Die heutigen technischen Bilder verhindern, wie Wettig erklärt, die Einordnung in einen sinnvollen Kontext und damit jene Distanzierung, die spezifisch für das moderne Subjekt ist. Infolge der dadurch größeren Konzentration auf die Gegenwart werde ich mir selbst als Schöpfer meiner Wirklichkeit bewusst (122) – offenbar soll dies paradoxerweise so sein, gerade weil jene Bilder sich meiner Kontrolle entziehen. Dabei spricht Wettig die Frage der Dosierung an, die aus den Bildmedien entweder Gifte oder Heilmittel macht (180). Ihre Erläuterungen bleiben allerdings eher vage und riskieren keine Konfrontation mit den Niederungen lebensweltlicher Situationen (vgl. Kapitel 3 bis 4). In der Dosis von wie viel Stunden rufen Videoclips eine somnambule Hingabe hervor, und wann bewirken sie eine Bewusstwerdung der Imagination?
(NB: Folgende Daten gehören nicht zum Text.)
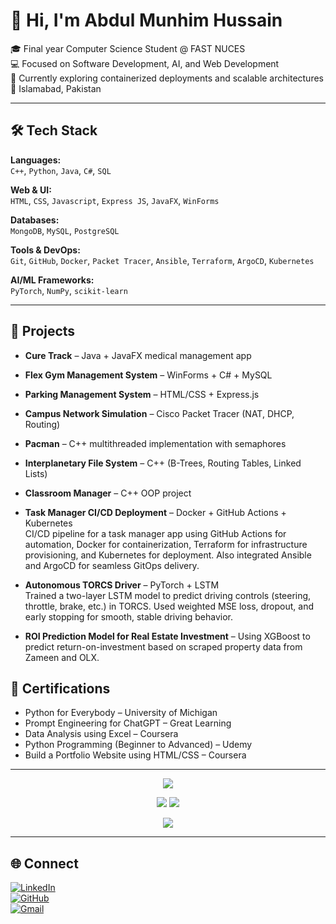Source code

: # 👋 Hi, I'm Abdul Munhim Hussain

🎓 Final year Computer Science Student @ FAST NUCES  
💻 Focused on Software Development, AI, and Web Development  
🌱 Currently exploring containerized deployments and scalable architectures  
📍 Islamabad, Pakistan

---

## 🛠️ Tech Stack

**Languages:**  
`C++`, `Python`, `Java`, `C#`, `SQL`

**Web & UI:**  
`HTML`, `CSS`, `Javascript`, `Express JS`, `JavaFX`, `WinForms`

**Databases:**  
`MongoDB`, `MySQL`, `PostgreSQL`

**Tools & DevOps:**  
`Git`, `GitHub`, `Docker`, `Packet Tracer`, `Ansible`, `Terraform`, `ArgoCD`, `Kubernetes`

**AI/ML Frameworks:**  
`PyTorch`, `NumPy`, `scikit-learn`

---

## 📂 Projects

- **Cure Track** – Java + JavaFX medical management app  
- **Flex Gym Management System** – WinForms + C# + MySQL  
- **Parking Management System** – HTML/CSS + Express.js  
- **Campus Network Simulation** – Cisco Packet Tracer (NAT, DHCP, Routing)  
- **Pacman** – C++ multithreaded implementation with semaphores  
- **Interplanetary File System** – C++ (B-Trees, Routing Tables, Linked Lists)  
- **Classroom Manager** – C++ OOP project  
- **Task Manager CI/CD Deployment** – Docker + GitHub Actions + Kubernetes  
  CI/CD pipeline for a task manager app using GitHub Actions for automation, Docker for containerization, Terraform for infrastructure provisioning, and Kubernetes for deployment. Also integrated Ansible and ArgoCD for seamless GitOps delivery.  
- **Autonomous TORCS Driver** – PyTorch + LSTM  
  Trained a two-layer LSTM model to predict driving controls (steering, throttle, brake, etc.) in TORCS. Used weighted MSE loss, dropout, and early stopping for smooth, stable driving behavior.
  
- **ROI Prediction Model for Real Estate Investment** – Using XGBoost to predict return-on-investment based on scraped property data from Zameen and OLX.


## 📜 Certifications

- Python for Everybody – University of Michigan  
- Prompt Engineering for ChatGPT – Great Learning  
- Data Analysis using Excel – Coursera  
- Python Programming (Beginner to Advanced) – Udemy  
- Build a Portfolio Website using HTML/CSS – Coursera  

---

<p align="center">
  <img src="https://github-profile-summary-cards.vercel.app/api/cards/profile-details?username=munhim&theme=github_dark" />
</p>

<p align="center">
  <img src="https://github-profile-summary-cards.vercel.app/api/cards/stats?username=munhim&theme=github_dark" />
  <img src="https://github-profile-summary-cards.vercel.app/api/cards/productive-time?username=munhim&theme=github_dark&utcOffset=+5" />
</p>

<p align="center">
  <img src="https://github-readme-stats.vercel.app/api/top-langs/?username=munhim&layout=compact&theme=tokyonight" />
</p>

---

## 🌐 Connect

[![LinkedIn](https://img.shields.io/badge/-LinkedIn-0077B5?style=flat&logo=linkedin&logoColor=white)](https://www.linkedin.com/in/abdulmunhimhussain/)  
[![GitHub](https://img.shields.io/badge/-GitHub-181717?style=flat&logo=github&logoColor=white)](https://github.com/munhim)  
[![Gmail](https://img.shields.io/badge/-Gmail-D14836?style=flat&logo=gmail&logoColor=white)](mailto:munhim.work@gmail.com)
Die neuen Medien motivieren also durch ihre Überforderung eine “Aufklärung der Imagination” (156). Diese vollziehe sich als ein leibliches “Spüren” und vertiefe sogar das Verständnis des menschlichen Daseins. Um ihre Überlegungen zu stützen, führt Wettig im fünften Kapitel eher assoziativ eine Reihe von Autoren unterschiedlicher Disziplinen an. Hier weiß man häufig nicht, was der eine Gedanke mit dem andern zu tun hat, da es ihr nicht gelingt, einen nachvollziehbaren argumentativen Zusammenhang herzustellen, in dem ihre These eine gewisse Überzeugungskraft entwickeln könnte.

Dass die Überforderung durch die Bildmedien eine Selbstaufklärung der Imagination mit sich bringt, leuchtet schon nicht unmittelbar ein. Schließlich wird jenem Spüren sogar noch die “Wiedergewinnung eines partizipierenden Bewusstseins” (179) und eines besseren, weil leiblich gegenwärtigeren menschlichen Lebens zugetraut. Um wirklich überzeugend zu sein, steht diese imposante Hauptthese allerdings insgesamt auf einer zu schmalen argumentativen Basis.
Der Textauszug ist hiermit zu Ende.